4. What species come from a given locality? 
5. How does one site/locality differ from another in terms of specimens? species? etc.
6. What analyses have been conducted on a specimen? or sample?
7. How much data can we collect during field work?
8. How many bovid specimens come from East Turkana in the KNM collections?
9. What data are there on indigenous and introduced fish species in Lake Victoria?
10. What data (generally) are there from Olduvai Gorge? 
11. How many primate specimens have been published from the lower Omo Valley?
12. For a specific specimen/item, where is it located in the collection? What is its disposition?
13. For a given unit, e.g. paleontology, what is the size of that units collections?
14. How many specimens represent a specific anatomical element, e.g. "femur", "skin and skull"
15. How many specimen represent a specific preparation, "tissue", "photograph", "osteological" etc.
16. Where do all examples of Narosura pottery come from geogrpahically? Where are those items in the collection?
17. What specimens are suitable for a particular type of analysis e.g. aDNA, stable isotope etc.
18. How many specimens have been collected in the last 6 months
19. How many new species have been discovered this year?
20 How many collectors are involved in a collection? How are they? Where do they come from?
21. What is the provenience (archaeological/taphonomic context) of an item?

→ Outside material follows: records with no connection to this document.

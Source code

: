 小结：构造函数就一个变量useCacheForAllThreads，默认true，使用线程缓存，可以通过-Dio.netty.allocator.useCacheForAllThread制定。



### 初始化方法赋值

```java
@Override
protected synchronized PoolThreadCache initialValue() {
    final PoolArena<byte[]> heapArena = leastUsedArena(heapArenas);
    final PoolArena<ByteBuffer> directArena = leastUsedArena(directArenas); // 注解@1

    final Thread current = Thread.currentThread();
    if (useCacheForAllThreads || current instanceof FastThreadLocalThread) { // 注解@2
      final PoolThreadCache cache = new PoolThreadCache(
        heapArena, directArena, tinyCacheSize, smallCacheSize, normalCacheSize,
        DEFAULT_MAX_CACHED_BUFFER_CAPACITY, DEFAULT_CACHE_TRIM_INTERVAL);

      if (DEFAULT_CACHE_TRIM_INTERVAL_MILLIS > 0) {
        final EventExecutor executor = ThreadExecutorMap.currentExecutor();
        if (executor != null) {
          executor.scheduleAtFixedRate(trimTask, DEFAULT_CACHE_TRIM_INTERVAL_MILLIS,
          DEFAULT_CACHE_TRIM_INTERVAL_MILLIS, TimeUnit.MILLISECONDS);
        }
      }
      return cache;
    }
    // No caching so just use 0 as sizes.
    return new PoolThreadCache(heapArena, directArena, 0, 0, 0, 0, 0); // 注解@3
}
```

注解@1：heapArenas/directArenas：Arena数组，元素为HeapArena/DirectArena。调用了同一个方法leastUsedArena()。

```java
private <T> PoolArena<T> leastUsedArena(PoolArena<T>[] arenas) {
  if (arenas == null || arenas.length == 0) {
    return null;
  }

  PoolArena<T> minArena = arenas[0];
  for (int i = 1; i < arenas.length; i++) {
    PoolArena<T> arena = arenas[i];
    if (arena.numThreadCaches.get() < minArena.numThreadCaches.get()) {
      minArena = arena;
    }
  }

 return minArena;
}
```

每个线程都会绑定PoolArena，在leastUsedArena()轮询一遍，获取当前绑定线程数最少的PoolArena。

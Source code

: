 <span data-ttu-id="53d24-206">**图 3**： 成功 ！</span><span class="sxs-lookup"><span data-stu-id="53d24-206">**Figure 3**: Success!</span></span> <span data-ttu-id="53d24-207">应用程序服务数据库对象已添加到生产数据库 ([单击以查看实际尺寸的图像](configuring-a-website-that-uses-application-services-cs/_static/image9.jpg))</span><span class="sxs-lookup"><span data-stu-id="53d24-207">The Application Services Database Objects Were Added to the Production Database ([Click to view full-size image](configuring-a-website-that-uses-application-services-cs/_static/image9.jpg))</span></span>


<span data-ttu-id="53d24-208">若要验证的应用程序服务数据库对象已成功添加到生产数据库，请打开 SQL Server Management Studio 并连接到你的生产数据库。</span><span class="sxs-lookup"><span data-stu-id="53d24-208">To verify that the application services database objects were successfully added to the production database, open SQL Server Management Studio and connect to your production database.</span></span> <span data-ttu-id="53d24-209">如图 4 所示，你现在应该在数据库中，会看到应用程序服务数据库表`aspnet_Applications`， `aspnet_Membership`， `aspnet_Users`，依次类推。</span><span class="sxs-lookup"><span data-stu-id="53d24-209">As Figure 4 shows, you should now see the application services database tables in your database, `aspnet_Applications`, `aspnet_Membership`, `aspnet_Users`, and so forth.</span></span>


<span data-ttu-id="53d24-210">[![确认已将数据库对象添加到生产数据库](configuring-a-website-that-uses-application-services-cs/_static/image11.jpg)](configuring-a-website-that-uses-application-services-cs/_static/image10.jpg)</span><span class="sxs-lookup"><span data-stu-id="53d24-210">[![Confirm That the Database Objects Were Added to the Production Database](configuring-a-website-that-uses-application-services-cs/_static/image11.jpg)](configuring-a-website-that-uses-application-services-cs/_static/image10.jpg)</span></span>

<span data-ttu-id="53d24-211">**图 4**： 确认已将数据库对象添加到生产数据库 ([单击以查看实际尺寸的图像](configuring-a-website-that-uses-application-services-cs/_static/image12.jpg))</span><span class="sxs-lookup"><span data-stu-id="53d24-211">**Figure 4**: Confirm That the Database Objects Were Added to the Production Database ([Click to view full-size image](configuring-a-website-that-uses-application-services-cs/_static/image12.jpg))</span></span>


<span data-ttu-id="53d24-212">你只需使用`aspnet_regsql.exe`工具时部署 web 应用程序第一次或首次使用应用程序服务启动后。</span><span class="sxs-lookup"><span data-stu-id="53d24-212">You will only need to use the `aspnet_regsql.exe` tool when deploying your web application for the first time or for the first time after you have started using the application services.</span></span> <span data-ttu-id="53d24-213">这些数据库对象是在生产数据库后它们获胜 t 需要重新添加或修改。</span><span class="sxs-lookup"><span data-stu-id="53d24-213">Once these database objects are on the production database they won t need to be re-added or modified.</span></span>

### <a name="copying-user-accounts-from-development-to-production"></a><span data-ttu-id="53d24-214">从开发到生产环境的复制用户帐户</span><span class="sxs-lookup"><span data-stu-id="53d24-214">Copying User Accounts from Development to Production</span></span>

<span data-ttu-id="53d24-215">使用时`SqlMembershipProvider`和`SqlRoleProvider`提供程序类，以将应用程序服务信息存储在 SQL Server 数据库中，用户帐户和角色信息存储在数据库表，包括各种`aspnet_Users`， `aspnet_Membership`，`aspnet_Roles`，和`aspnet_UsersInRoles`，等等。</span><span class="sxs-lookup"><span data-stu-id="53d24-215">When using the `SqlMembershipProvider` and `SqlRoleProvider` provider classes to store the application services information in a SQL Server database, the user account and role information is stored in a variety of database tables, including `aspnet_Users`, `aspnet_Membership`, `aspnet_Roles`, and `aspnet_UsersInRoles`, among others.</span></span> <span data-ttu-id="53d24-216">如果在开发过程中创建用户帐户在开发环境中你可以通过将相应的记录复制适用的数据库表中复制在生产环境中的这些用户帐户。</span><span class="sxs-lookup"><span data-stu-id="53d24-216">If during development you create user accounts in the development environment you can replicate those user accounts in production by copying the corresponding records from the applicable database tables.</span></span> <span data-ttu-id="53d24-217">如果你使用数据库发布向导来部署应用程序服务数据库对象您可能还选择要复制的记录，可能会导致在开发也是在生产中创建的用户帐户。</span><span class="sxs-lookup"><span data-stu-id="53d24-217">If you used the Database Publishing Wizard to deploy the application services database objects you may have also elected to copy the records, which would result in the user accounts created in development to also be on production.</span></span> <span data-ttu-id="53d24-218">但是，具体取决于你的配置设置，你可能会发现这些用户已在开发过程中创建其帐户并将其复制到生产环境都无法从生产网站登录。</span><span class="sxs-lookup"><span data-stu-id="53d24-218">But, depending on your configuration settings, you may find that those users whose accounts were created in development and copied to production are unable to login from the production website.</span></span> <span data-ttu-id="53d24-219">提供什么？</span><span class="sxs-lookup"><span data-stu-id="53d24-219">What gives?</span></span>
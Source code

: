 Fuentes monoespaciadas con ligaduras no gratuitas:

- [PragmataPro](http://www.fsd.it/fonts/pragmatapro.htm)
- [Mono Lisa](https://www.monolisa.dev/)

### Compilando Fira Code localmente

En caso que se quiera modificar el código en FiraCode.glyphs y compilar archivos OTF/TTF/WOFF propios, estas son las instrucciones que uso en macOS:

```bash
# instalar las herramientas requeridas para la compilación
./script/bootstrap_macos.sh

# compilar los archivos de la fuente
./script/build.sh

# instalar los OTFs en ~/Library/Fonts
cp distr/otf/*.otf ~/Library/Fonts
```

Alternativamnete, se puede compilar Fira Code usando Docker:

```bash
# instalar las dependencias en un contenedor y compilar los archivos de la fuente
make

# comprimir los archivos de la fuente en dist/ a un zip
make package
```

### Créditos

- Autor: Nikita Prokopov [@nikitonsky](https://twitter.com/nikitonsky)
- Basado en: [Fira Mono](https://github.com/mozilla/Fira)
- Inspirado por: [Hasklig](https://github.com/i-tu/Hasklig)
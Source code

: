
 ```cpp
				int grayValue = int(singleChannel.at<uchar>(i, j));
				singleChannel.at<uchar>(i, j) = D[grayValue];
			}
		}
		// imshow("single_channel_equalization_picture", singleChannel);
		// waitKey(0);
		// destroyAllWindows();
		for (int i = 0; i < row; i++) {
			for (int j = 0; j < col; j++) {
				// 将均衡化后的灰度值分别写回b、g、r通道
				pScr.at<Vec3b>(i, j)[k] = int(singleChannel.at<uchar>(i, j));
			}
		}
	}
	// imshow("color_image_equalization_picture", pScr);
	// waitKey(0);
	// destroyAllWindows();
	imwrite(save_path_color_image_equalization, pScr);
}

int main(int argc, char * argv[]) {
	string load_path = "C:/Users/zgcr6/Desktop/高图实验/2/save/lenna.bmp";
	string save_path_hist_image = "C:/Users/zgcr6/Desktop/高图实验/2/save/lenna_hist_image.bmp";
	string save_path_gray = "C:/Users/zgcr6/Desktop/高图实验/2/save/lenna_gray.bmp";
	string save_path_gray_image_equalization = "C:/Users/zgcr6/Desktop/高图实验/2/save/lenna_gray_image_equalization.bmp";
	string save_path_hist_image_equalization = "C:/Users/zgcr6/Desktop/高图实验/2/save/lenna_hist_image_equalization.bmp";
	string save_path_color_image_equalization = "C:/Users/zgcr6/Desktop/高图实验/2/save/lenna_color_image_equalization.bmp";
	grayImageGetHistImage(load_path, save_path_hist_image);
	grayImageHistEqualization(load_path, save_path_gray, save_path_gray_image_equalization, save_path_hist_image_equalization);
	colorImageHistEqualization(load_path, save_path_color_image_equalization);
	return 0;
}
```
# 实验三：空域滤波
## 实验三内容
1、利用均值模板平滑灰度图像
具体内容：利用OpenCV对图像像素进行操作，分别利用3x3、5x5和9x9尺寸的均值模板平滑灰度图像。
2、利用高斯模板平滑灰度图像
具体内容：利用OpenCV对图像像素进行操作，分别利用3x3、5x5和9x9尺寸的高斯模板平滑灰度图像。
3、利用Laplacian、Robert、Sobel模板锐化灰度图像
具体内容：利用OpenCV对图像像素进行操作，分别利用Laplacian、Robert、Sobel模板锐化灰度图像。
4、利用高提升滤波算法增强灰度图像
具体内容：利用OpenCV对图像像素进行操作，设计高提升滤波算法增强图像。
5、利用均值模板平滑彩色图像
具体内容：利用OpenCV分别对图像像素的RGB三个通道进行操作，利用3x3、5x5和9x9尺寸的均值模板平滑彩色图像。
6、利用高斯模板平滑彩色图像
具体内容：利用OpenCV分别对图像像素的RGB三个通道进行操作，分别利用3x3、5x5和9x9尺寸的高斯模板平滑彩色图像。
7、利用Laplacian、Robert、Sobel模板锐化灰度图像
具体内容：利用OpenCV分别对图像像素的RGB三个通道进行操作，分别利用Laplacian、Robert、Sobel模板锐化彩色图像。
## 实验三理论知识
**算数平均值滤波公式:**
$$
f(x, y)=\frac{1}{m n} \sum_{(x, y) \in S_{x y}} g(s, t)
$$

What is the provenence of an item (what is its history of use, analysis etc.)?

 

Concept Mapping

Based on the questions from the Use Cases exercise what are the main concepts or pieces of information that we need to keep track of in our database?

Consider Question 1 "What is the locality from which a specimen was collected?"
To answer this question we need to keep track of localities and specimens...
If we continue this for each question we get the following list of concepts or classes of information:
1. Location/Locality
2. Specimens/Items/Finds
3. Collection
4. People/Agents/Projects/Institutions/Roles
5. Publications
6. Anatomical Elements
7. Taxon/Species
8. Geological Context

A rough depiction of these concepts appears in the concept map below.

Exercise Concept Map

Similar exercises at other PaleoCore workshps have resulted in a provisional PaleoCore concpet map

Provisional PaleoCore Conecpt Map

Exercise 2 - Assigning Attributes to Concepts

1. Break into groups of 5 people based on shared background, e.g. archaeology, paleontology, biology. 
2. Round 1 - Introduce yourselves.
3. Round 2 - What are the attributes you would record for a specimen/item in your collection management system?

The core concepts are often referred to as "classes" and these classes have "attributes". It is helpful to standardize the terms used for the attributes.  Paleocore maintains a listing of standard terms derived from Darwin Core and Dublin Core terms.